Après 2 ep’s qui firent craindre le pire à ses éventuels opposants, Tapeworms débarque à nouveau avec un album, cette fois, qu’il nomme Funtastic. J’ai déjà le désir de le rebaptiser, de substituer un « a » au « u » tant le trio lillois, doué, magnifie son shoegaze qui sonne un peu comme si My Bloody Valentine avait mis du sucre -salé- dans ses nappes bruitistes et avait éclairci ses plages ambient psychotropes. On retrouve un chant à la Bilinda Butcher, rêveur, un peu mutin, qui charme et, suite aux bidouillages électro de Next time (maybe), qui mettent en joie, se couple dans le coton à un organe vocal masculin. On se plie déjà, avec grand plaisir, aux dérapages éthérés des habitants du Nord. On n’a de toute guère le choix, il nous en servent jusqu’à faire péter nos panses en transe. Safety crash, alerte et crissant, en remet une louche. On retrouve comme sur Loveless, des bruits ingénieux. Et puis ces trois-là, ils te servent du trésor 90’s plein ton auge. Ils savent, aussi, nous faire songer et dodeliner de la tête dans le même temps (un délicieux Dog concern).
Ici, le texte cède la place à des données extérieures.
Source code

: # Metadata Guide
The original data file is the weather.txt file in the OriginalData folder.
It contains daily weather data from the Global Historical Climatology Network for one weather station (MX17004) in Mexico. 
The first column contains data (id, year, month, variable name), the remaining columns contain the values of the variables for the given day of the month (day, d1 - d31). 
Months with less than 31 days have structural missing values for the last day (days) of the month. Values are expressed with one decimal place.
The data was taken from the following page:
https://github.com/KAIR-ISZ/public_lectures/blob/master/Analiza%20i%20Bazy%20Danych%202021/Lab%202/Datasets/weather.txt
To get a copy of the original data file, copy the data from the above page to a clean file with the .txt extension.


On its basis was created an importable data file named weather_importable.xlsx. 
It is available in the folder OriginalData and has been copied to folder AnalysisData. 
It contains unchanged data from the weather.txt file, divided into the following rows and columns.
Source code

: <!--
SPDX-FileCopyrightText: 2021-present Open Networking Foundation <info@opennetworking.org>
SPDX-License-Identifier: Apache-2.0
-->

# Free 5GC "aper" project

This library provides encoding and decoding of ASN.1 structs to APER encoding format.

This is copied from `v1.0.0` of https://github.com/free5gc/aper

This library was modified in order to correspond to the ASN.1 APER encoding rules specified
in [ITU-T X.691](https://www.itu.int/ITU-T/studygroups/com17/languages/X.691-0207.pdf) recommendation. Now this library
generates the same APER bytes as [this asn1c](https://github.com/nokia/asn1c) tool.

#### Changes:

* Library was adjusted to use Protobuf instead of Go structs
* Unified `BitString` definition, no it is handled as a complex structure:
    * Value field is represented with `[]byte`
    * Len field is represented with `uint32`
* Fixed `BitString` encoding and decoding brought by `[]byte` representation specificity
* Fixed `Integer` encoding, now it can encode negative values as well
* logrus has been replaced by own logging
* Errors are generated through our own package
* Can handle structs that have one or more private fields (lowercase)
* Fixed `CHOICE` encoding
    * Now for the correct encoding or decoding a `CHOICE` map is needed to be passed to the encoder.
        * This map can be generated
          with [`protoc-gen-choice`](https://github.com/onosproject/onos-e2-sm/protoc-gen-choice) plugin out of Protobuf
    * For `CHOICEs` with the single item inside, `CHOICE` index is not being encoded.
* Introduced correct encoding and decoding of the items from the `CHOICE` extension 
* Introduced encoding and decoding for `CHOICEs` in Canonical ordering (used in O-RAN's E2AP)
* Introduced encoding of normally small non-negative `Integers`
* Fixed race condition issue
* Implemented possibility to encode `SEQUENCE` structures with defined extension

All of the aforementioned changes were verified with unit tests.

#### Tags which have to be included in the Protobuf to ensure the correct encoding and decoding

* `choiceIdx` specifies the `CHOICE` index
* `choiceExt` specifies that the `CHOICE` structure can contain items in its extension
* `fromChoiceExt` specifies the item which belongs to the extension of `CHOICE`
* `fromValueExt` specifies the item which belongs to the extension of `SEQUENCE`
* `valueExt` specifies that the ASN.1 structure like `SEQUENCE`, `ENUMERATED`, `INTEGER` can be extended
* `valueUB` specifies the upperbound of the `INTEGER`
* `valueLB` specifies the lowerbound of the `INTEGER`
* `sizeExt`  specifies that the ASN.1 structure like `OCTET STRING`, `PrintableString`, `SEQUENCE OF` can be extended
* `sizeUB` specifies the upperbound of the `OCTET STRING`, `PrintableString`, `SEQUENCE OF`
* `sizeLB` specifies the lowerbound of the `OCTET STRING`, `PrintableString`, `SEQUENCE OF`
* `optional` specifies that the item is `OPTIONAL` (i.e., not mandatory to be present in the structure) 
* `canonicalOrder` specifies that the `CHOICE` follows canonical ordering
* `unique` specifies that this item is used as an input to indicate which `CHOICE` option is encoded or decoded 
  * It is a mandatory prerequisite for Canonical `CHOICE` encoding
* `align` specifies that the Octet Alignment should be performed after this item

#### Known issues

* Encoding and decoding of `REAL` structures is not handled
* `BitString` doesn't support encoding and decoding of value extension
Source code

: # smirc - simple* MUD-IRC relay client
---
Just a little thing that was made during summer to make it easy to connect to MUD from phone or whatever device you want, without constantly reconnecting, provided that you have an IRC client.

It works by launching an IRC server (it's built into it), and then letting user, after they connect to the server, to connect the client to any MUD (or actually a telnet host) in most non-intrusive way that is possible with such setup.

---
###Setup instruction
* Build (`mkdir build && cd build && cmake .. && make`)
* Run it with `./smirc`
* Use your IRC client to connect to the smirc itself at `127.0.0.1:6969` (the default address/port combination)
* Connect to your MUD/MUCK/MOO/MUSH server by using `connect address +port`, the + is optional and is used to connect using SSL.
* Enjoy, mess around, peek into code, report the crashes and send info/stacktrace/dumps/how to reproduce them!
Avec leur air de ne pas y toucher, derrière leur dégaine de jeunes innocents gentillets, ils cachent un savoir-faire qui pourrait les mener loin.
Soba s’amorce de manière moins urgente, mais tout aussi captivante. Il s’assombrit, ses bruits grincent soudain. Margot prend une voix d’enfant: mazette, c’est juste trop beau. Lascif, le morceau est un délice, meilleur que du pain d’épice. Crush your love, qui fait son Loveless encore, à moins que ce ne soit son Isn’t anything, démontre que chant faussement naïf et élans soniques peuvent faire bon ménage. Il y a chez Tapeworms une délicatesse impétueuse, un sens du dreamy accrocheur, qui incite à répéter l’écoute de ces dix titres majestueux. On place des petits breaks, réussis, parce qu’on n’est pas des cakes, puis le bruit harmonieux reprend les commandes. Smiling through it all, court, expérimente mais trouve trop vite son terme.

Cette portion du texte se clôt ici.